(Work item): Look through the data below for the line with "- https://github.com/yahoo/arrow/pull/200 ]" and the line with "local config file", then output those two and all lines in between, exactly as written.

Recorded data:
####################
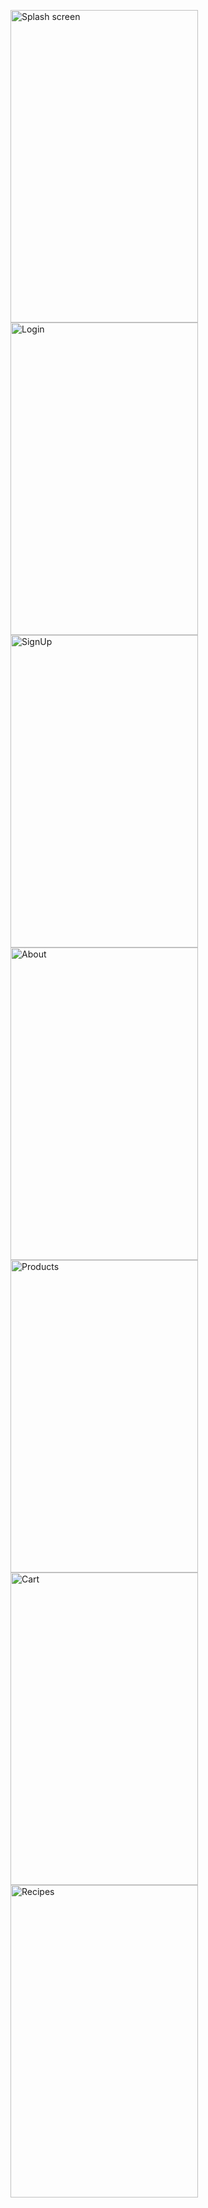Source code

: <p float='left' margin-spacing="10">
    <img src="https://i.ibb.co/J2C9KmG/IMG-0199.jpg" alt="Splash screen"  width="300" height="500">
    <img src="https://i.ibb.co/ynVKvNy/IMG-0196.jpg" alt="Login" width="300" height="500">
    <img src="https://i.ibb.co/vwZWVK1/IMG-0197.jpg" alt="SignUp" width="300" height="500">
    <img src="https://i.ibb.co/g46M4t4/IMG-0198.jpg" alt="About" width="300" height="500">
    <img src="https://i.ibb.co/dMgdT2t/IMG-0193.jpg" alt="Products" width="300" height="500">
    <img src="https://i.ibb.co/dJM6kQb/IMG-0201.jpg" alt="Cart" width="300" height="500">
    <img src="https://i.ibb.co/xGhLjKP/IMG-0200.jpg" alt="Recipes" width="300" height="500">
</p>
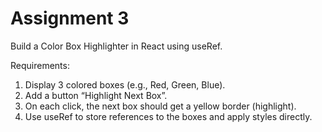 # Assignment 3

Build a Color Box Highlighter in React using useRef.
 
Requirements:

1. Display 3 colored boxes (e.g., Red, Green, Blue).
2. Add a button “Highlight Next Box”.
3. On each click, the next box should get a yellow border (highlight).
4. Use useRef to store references to the boxes and apply styles directly.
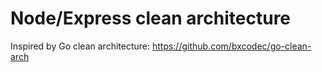 # Node/Express clean architecture

Inspired by Go clean architecture: https://github.com/bxcodec/go-clean-arch
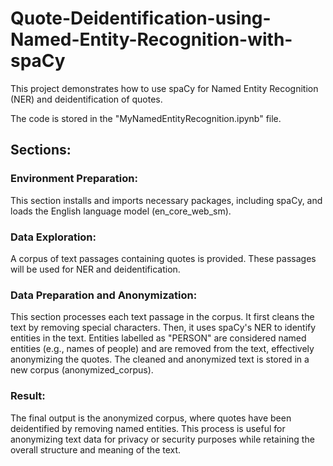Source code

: # Quote-Deidentification-using-Named-Entity-Recognition-with-spaCy
This project demonstrates how to use spaCy for Named Entity Recognition (NER) and deidentification of quotes.

The code is stored in the "MyNamedEntityRecognition.ipynb" file.

## Sections:

### Environment Preparation: 
This section installs and imports necessary packages, including spaCy, and loads the English language model (en_core_web_sm).

### Data Exploration:
A corpus of text passages containing quotes is provided. These passages will be used for NER and deidentification.

### Data Preparation and Anonymization: 
This section processes each text passage in the corpus. It first cleans the text by removing special characters. 
Then, it uses spaCy's NER to identify entities in the text. Entities labelled as "PERSON" are considered named entities (e.g., names of people) and are removed from the text, 
effectively anonymizing the quotes. The cleaned and anonymized text is stored in a new corpus (anonymized_corpus).

### Result:
The final output is the anonymized corpus, where quotes have been deidentified by removing named entities. 
This process is useful for anonymizing text data for privacy or security purposes while retaining the overall structure and meaning of the text.


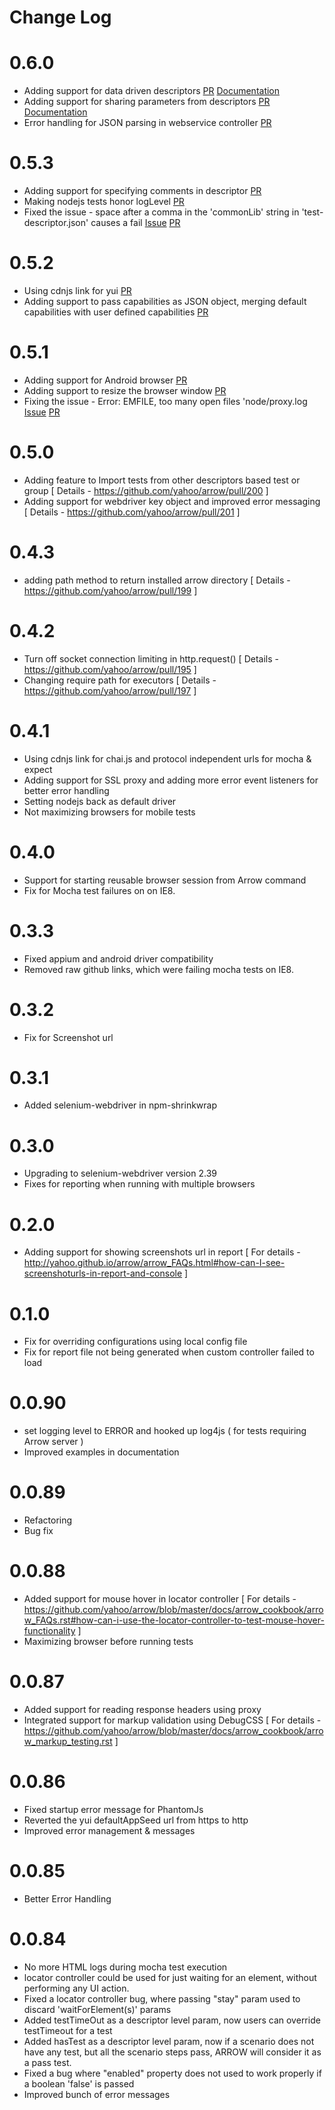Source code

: # Change Log

# 0.6.0

 * Adding support for data driven descriptors [PR](https://github.com/yahoo/arrow/pull/237) [Documentation](http://yahoo.github.io/arrow/arrow_FAQs.html#how-can-I-reuse-same-descriptor-with-different-sets-of-data)
 * Adding support for sharing parameters from descriptors [PR](https://github.com/yahoo/arrow/pull/237) [Documentation](http://yahoo.github.io/arrow/arrow_FAQs.html#how-can-I-share-params-from-my-descriptor)
 * Error handling for JSON parsing in webservice controller [PR](https://github.com/yahoo/arrow/pull/235)

# 0.5.3

 * Adding support for specifying comments in descriptor [PR](https://github.com/yahoo/arrow/pull/232)
 * Making nodejs tests honor logLevel [PR](https://github.com/yahoo/arrow/pull/232)
 * Fixed the issue - space after a comma in the 'commonLib' string in 'test-descriptor.json' causes a fail [Issue](https://github.com/yahoo/arrow/issues/206) [PR](https://github.com/yahoo/arrow/pull/233)

# 0.5.2

 * Using cdnjs link for yui [PR](https://github.com/yahoo/arrow/pull/228)
 * Adding support to pass capabilities as JSON object, merging default capabilities with user defined capabilities [PR](https://github.com/yahoo/arrow/pull/227)

# 0.5.1

 * Adding support for Android browser [PR](https://github.com/yahoo/arrow/pull/219)
 * Adding support to resize the browser window [PR](https://github.com/yahoo/arrow/pull/205)
 * Fixing the issue - Error: EMFILE, too many open files 'node/proxy.log  [Issue](https://github.com/yahoo/arrow/issues/217) [PR](https://github.com/yahoo/arrow/pull/218)

# 0.5.0

 * Adding feature to Import tests from other descriptors based test or group [ Details - https://github.com/yahoo/arrow/pull/200 ]
 * Adding support for webdriver key object and improved error messaging [ Details - https://github.com/yahoo/arrow/pull/201 ]

# 0.4.3

 * adding path method to return installed arrow directory [ Details - https://github.com/yahoo/arrow/pull/199 ]

# 0.4.2

 * Turn off socket connection limiting in http.request() [ Details - https://github.com/yahoo/arrow/pull/195 ]
 * Changing require path for executors [ Details - https://github.com/yahoo/arrow/pull/197 ]

# 0.4.1

 * Using cdnjs link for chai.js and protocol independent urls for mocha & expect
 * Adding support for SSL proxy and adding more error event listeners for better error handling
 * Setting nodejs back as default driver
 * Not maximizing browsers for mobile tests

# 0.4.0

 * Support for starting reusable browser session from Arrow command
 * Fix for Mocha test failures on on IE8.

# 0.3.3

 * Fixed appium and android driver compatibility
 * Removed raw github links, which were failing mocha tests on IE8.

# 0.3.2

  * Fix for Screenshot url

# 0.3.1

  * Added selenium-webdriver in npm-shrinkwrap

# 0.3.0

  * Upgrading to selenium-webdriver version 2.39
  * Fixes for reporting when running with multiple browsers

# 0.2.0

  * Adding support for showing screenshots url in report [ For details - http://yahoo.github.io/arrow/arrow_FAQs.html#how-can-I-see-screenshoturls-in-report-and-console ]

# 0.1.0

  * Fix for overriding configurations using local config file
  * Fix for report file not being generated when custom controller failed to load

# 0.0.90

  * set logging level to ERROR and hooked up log4js ( for tests requiring Arrow server )
  * Improved examples in documentation

# 0.0.89

  * Refactoring
  * Bug fix

# 0.0.88

  * Added support for mouse hover in locator controller [ For details - https://github.com/yahoo/arrow/blob/master/docs/arrow_cookbook/arrow_FAQs.rst#how-can-i-use-the-locator-controller-to-test-mouse-hover-functionality ]
  * Maximizing browser before running tests


# 0.0.87

  * Added support for reading response headers using proxy
  * Integrated support for markup validation using DebugCSS [ For details - https://github.com/yahoo/arrow/blob/master/docs/arrow_cookbook/arrow_markup_testing.rst ]


# 0.0.86
 
  * Fixed startup error message for PhantomJs
  * Reverted the yui defaultAppSeed url from https to http
  * Improved error management & messages

# 0.0.85

 * Better Error Handling

# 0.0.84

 * No more HTML logs during mocha test execution
 * locator controller could be used for just waiting for an element, without performing any UI action.
 * Fixed a locator controller bug, where passing "stay" param used to discard 'waitForElement(s)' params
 * Added testTimeOut as a descriptor level param, now users can override testTimeout for a test
 * Added hasTest as a descriptor level param, now if a scenario does not have any test, but all the scenario steps pass, ARROW will consider it as a pass test.
 * Fixed a bug where "enabled" property does not used to work properly if a boolean 'false' is passed
 * Improved bunch of error messages
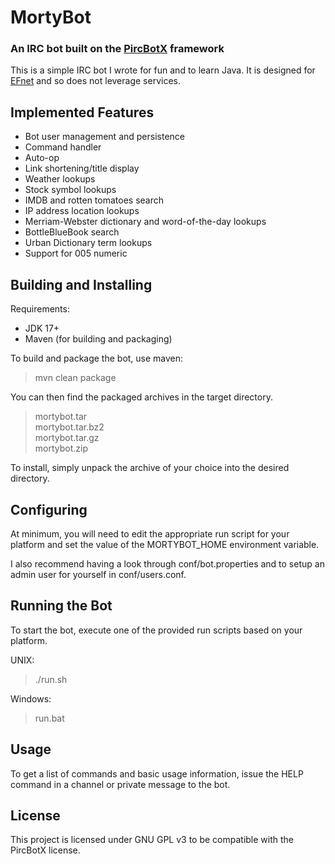 # MortyBot

### An IRC bot built on the [PircBotX](https://github.com/pircbotx/pircbotx) framework

This is a simple IRC bot I wrote for fun and to learn Java. It is designed for [EFnet](http://www.efnet.org) and so does not leverage services.

## Implemented Features

* Bot user management and persistence
* Command handler
* Auto-op
* Link shortening/title display
* Weather lookups
* Stock symbol lookups
* IMDB and rotten tomatoes search
* IP address location lookups
* Merriam-Webster dictionary and word-of-the-day lookups
* BottleBlueBook search
* Urban Dictionary term lookups
* Support for 005 numeric

## Building and Installing

Requirements:

* JDK 17+
* Maven (for building and packaging)

To build and package the bot, use maven:

> mvn clean package

You can then find the packaged archives in the target directory.

> mortybot.tar<br>
> mortybot.tar.bz2<br>
> mortybot.tar.gz<br>
> mortybot.zip<br>

To install, simply unpack the archive of your choice into the desired directory.

## Configuring

At minimum, you will need to edit the appropriate run script for your platform and set the value of the MORTYBOT_HOME environment variable.

I also recommend having a look through conf/bot.properties and to setup an admin user for yourself in conf/users.conf.

## Running the Bot

To start the bot, execute one of the provided run scripts based on your platform.

UNIX:

> ./run.sh

Windows:

> run.bat

## Usage

To get a list of commands and basic usage information, issue the HELP command in a channel or private message to the bot.

## License

This project is licensed under GNU GPL v3 to be compatible with the PircBotX license.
####################
(The completed task):
 * Adding feature to Import tests from other descriptors based test or group [ Details - https://github.com/yahoo/arrow/pull/200 ]
 * Adding support for webdriver key object and improved error messaging [ Details - https://github.com/yahoo/arrow/pull/201 ]

# 0.4.3

 * adding path method to return installed arrow directory [ Details - https://github.com/yahoo/arrow/pull/199 ]

# 0.4.2

 * Turn off socket connection limiting in http.request() [ Details - https://github.com/yahoo/arrow/pull/195 ]
 * Changing require path for executors [ Details - https://github.com/yahoo/arrow/pull/197 ]

# 0.4.1

 * Using cdnjs link for chai.js and protocol independent urls for mocha & expect
 * Adding support for SSL proxy and adding more error event listeners for better error handling
 * Setting nodejs back as default driver
 * Not maximizing browsers for mobile tests

# 0.4.0

 * Support for starting reusable browser session from Arrow command
 * Fix for Mocha test failures on on IE8.

# 0.3.3

 * Fixed appium and android driver compatibility
 * Removed raw github links, which were failing mocha tests on IE8.

# 0.3.2

  * Fix for Screenshot url

# 0.3.1

  * Added selenium-webdriver in npm-shrinkwrap

# 0.3.0

  * Upgrading to selenium-webdriver version 2.39
  * Fixes for reporting when running with multiple browsers

# 0.2.0

  * Adding support for showing screenshots url in report [ For details - http://yahoo.github.io/arrow/arrow_FAQs.html#how-can-I-see-screenshoturls-in-report-and-console ]

# 0.1.0

  * Fix for overriding configurations using local config file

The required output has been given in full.